When the coffee business ceased and the booze business began, BBR began using the scales to weigh customers as they awaited their wine.  Apparently it was pricey to visit a doctor and receive one's measurements, so BBR offered it as a gratis service for their loyal patrons.  The original logs are still located at the front desk where one can trace the growth of notable historical figures such as Lord Byron.

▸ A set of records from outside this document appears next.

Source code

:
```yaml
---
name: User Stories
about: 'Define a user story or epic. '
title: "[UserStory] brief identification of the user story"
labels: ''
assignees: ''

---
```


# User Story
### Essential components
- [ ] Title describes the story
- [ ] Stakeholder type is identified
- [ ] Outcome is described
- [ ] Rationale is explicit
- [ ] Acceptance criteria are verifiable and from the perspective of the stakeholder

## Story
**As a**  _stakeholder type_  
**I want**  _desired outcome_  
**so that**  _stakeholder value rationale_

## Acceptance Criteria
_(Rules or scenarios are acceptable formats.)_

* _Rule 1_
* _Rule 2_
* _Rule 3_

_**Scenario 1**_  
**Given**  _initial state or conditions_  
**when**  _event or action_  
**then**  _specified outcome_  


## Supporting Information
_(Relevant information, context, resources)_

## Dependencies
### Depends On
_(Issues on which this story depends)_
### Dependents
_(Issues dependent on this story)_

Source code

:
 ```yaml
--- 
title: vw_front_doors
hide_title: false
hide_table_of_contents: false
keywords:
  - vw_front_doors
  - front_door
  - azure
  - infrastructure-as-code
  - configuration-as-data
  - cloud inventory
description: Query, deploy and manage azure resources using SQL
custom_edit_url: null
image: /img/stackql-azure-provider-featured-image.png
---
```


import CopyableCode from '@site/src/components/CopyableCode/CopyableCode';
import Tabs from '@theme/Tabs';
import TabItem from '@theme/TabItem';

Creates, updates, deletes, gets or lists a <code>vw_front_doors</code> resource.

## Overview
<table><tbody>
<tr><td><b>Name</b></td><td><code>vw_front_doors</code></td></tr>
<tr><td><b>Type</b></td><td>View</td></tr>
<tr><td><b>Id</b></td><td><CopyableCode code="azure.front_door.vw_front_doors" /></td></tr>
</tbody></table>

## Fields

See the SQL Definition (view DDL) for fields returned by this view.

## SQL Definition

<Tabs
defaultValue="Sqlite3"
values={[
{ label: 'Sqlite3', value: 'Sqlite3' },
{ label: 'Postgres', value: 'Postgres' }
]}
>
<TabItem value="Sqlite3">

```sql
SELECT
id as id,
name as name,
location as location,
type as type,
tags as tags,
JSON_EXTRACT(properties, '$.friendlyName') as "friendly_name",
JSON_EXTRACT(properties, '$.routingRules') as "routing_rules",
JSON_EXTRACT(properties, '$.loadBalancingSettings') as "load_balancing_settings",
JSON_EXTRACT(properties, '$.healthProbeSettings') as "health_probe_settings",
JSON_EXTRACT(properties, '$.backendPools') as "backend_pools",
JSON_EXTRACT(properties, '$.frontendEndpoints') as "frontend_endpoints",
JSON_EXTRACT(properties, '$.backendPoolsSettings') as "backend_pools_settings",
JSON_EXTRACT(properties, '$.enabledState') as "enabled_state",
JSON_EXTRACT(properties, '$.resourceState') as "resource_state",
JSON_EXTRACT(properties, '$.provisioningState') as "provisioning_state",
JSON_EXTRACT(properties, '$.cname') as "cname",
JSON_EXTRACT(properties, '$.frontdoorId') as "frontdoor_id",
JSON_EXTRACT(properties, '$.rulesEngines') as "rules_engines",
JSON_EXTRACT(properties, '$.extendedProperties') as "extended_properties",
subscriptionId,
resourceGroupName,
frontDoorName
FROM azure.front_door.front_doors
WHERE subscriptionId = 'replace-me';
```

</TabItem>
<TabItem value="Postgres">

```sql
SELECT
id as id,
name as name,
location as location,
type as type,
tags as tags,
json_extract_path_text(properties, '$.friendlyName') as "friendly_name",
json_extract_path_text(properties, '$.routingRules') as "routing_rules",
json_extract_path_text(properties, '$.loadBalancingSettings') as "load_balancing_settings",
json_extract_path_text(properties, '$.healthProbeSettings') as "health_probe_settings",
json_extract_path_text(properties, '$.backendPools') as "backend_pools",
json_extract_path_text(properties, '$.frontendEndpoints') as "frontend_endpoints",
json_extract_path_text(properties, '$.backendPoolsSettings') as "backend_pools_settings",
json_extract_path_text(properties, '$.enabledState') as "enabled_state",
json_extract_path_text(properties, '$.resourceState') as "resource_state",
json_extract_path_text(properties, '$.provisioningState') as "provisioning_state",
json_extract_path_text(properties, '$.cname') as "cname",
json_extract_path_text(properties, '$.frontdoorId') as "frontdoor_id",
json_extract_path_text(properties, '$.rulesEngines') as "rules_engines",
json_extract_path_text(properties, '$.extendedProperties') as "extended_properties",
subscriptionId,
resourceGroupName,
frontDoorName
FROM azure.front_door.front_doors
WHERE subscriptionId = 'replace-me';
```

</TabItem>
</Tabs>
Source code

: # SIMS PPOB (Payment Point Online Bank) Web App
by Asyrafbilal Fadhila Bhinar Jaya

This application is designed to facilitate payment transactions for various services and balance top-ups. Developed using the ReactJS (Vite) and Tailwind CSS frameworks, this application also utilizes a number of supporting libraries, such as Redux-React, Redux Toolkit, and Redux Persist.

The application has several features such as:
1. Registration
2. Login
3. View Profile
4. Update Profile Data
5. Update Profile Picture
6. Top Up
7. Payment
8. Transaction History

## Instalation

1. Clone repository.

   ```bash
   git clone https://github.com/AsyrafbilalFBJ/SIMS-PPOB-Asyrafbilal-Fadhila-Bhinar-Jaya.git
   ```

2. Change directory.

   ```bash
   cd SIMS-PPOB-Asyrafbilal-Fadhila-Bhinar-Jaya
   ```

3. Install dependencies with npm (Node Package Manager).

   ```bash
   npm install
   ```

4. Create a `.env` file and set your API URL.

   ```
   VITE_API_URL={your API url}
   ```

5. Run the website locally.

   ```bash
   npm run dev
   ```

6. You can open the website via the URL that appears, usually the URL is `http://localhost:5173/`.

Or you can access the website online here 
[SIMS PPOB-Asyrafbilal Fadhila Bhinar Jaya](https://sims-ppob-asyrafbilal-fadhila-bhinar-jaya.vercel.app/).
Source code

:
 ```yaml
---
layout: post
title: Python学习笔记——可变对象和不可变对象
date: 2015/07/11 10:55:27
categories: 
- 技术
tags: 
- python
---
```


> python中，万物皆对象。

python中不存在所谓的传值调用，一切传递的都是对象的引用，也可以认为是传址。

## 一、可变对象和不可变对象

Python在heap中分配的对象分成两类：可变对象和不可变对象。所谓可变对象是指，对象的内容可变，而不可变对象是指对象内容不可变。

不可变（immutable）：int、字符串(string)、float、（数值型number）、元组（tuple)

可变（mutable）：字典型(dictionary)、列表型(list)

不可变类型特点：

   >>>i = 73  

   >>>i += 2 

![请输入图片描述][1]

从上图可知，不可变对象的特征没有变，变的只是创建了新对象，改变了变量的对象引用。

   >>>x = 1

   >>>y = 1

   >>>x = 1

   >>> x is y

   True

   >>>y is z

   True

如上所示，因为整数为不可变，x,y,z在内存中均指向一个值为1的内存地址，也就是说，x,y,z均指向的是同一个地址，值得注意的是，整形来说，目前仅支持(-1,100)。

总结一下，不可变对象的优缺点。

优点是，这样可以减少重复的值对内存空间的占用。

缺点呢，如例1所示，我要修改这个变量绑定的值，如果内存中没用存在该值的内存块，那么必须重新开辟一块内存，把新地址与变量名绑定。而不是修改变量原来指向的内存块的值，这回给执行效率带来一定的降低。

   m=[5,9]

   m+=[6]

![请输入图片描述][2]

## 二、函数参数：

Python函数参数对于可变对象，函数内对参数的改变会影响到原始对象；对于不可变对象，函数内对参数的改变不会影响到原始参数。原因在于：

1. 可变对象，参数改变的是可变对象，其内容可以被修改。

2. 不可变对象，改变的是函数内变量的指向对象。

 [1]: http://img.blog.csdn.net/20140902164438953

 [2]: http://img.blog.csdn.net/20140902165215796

The whisky room is where I met Doug MacIvor, a Scotsman who moved to London as a boy and is now in charge of the liquor operations for BBR.  He tastes and purchases all of their independently-bottled single malts and even does the blending for their own line of vatted malts.  He was nice enough to take me around the store and into some of the more historical rooms in the building. 

Behind the main storefront is a small and cozy lounge where one can quietly taste and concentrate on some serious whisky analysis.  It also happens to be the room where the owners sat one evening and created a little brand called Cutty Sark.  You might have heard of that whisky before. 

Underneath the first floor is the famous Napoleon cellar where BBR still holds private events and corporate meetings with important guests.  It's called the Napoleon celler because Napoleon used to visit and have a few drinks within it while plotting his subsequent invasion back into France.  There was also once a tunnel that connected it with the royal palace where deliveries of wine would be transfered subterraneously to the king and queen.  It's quite a sight and the room itself is filled with ancient relics.

Bottles from the 1600s adorn the glass cases attached to the inner walls.  They are embossed with family crests for identification purposes because bottles were once more valuable than the commodities they contained. 

The reserves of old wines and whiskies in the storeroom await the visitation of significant guests for whom they are intended.  Some of the selections are incredible and I spent a few minutes just staring in awe.  Did I tastes some whisky at BBR? A little.  Did we discuss some future business?  Of course.  However, visiting the St. James St. location is like visiting Westminster Abbey or the London Tower, it's an experience in itself and needs to be given its proper due.  Visiting Berry Bros. and Rudd is a must-do for any whisky fan who finds himself in London just because of the history.  It was and continues to be the destination for any distinguished drinker and connoisseur of fine spirits.

And, yes, we will probably be bringing in some casks with them in the near future.  Needless to say both David OG and I are excited about working with such an extablished and esteemed company with a flawless reputation for quality drink.  We can only hope to achieve the same lofty heights.